Despite all their limitations, the mouse models developed by Ashe as well as others have allowed key findings about the interrelationship between structural and functional brain changes and cognitive impairment.

Ashe said that for almost 100 years after Alzheimer's disease was first described, the main attention of researchers was focused on the structural consequences of the buildup of amyloid plaques and neurofibrillary tangles, the two main structural calling cards of Alzheimer's.

But in the last 10 to 15 years, due mainly to methodological advances, it has been possible to understand how the proteins underlying plaques and tangles, amyloid-beta and tau protein, respectively, affect the function of the brain, not just its structure. And with that ability has come an increasing realization that cognitive impairment precedes structural damage and actual neuronal loss by years, even decades.

For example, human subjects start having poorer recall on memory tests in their 40s. But Alzheimer's incidence does not really become significant until some 40 years later. Though early-onset cases certainly do exist, people start developing Alzheimer's at a significant rate when they are in their 80s.

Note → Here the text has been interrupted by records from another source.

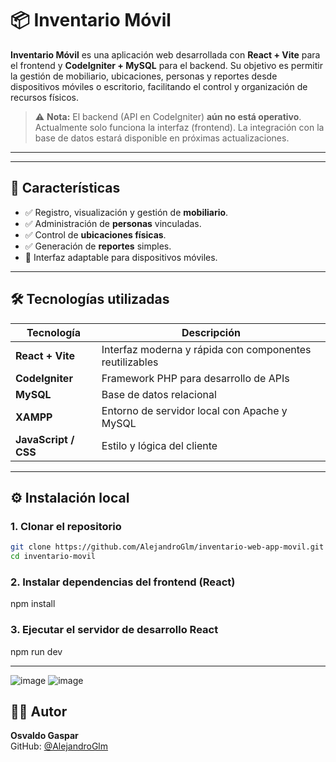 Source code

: # 📦 Inventario Móvil

**Inventario Móvil** es una aplicación web desarrollada con **React + Vite** para el frontend y **CodeIgniter + MySQL** para el backend. Su objetivo es permitir la gestión de mobiliario, ubicaciones, personas y reportes desde dispositivos móviles o escritorio, facilitando el control y organización de recursos físicos.

> ⚠️ **Nota:** El backend (API en CodeIgniter) **aún no está operativo**. Actualmente solo funciona la interfaz (frontend). La integración con la base de datos estará disponible en próximas actualizaciones.

---
---

## 🚀 Características

- ✅ Registro, visualización y gestión de **mobiliario**.
- ✅ Administración de **personas** vinculadas.
- ✅ Control de **ubicaciones físicas**.
- ✅ Generación de **reportes** simples.
- 📱 Interfaz adaptable para dispositivos móviles.

---

## 🛠️ Tecnologías utilizadas

| Tecnología        | Descripción                                      |
|-------------------|--------------------------------------------------|
| **React + Vite**  | Interfaz moderna y rápida con componentes reutilizables |
| **CodeIgniter**   | Framework PHP para desarrollo de APIs            |
| **MySQL**         | Base de datos relacional                         |
| **XAMPP**         | Entorno de servidor local con Apache y MySQL     |
| **JavaScript / CSS** | Estilo y lógica del cliente                    |

---

## ⚙️ Instalación local

### 1. Clonar el repositorio

```bash
git clone https://github.com/AlejandroGlm/inventario-web-app-movil.git
cd inventario-movil

```

### 2. Instalar dependencias del frontend (React)

npm install

### 3. Ejecutar el servidor de desarrollo React

npm run dev

---

![image](https://github.com/user-attachments/assets/d3f98c01-8d95-4bf9-afe9-f3a9e997ac74)
![image](https://github.com/user-attachments/assets/856ff4f3-c497-49a8-951f-201c0e27960e)



## 👨‍💻 Autor

**Osvaldo Gaspar**  
GitHub: [@AlejandroGlm](https://github.com/AlejandroGlm)
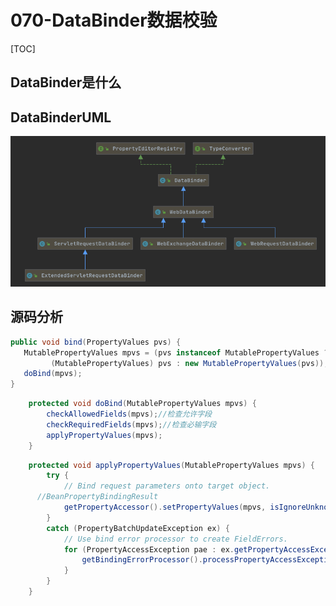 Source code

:# 070-DataBinder数据校验

[TOC]

## DataBinder是什么





## DataBinderUML

![image-20201224124446547](../../assets/image-20201224124446547.png)



## 源码分析

```java
public void bind(PropertyValues pvs) {
   MutablePropertyValues mpvs = (pvs instanceof MutablePropertyValues ?
         (MutablePropertyValues) pvs : new MutablePropertyValues(pvs));
   doBind(mpvs);
}
```

```java
	protected void doBind(MutablePropertyValues mpvs) {
		checkAllowedFields(mpvs);//检查允许字段
		checkRequiredFields(mpvs);//检查必输字段
		applyPropertyValues(mpvs);
	}
```



```java
	protected void applyPropertyValues(MutablePropertyValues mpvs) {
		try {
			// Bind request parameters onto target object.
      //BeanPropertyBindingResult
			getPropertyAccessor().setPropertyValues(mpvs, isIgnoreUnknownFields(), isIgnoreInvalidFields());
		}
		catch (PropertyBatchUpdateException ex) {
			// Use bind error processor to create FieldErrors.
			for (PropertyAccessException pae : ex.getPropertyAccessExceptions()) {
				getBindingErrorProcessor().processPropertyAccessException(pae, getInternalBindingResult());
			}
		}
	}


```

Ashe cautioned that the relationship between factual recall on a memory test and a propensity, or lack thereof, toward developing Alzheimer's disease is "completely unclear right now." But what is becoming increasingly clear, she said, is that "Alzheimer's is a chronic disease, that the biological processes that culminate in dementia begin years to decades before any symptoms or signs appear By the time the disease is present, quite a lot of pathology and neurodegeneration has already occurred in the brain."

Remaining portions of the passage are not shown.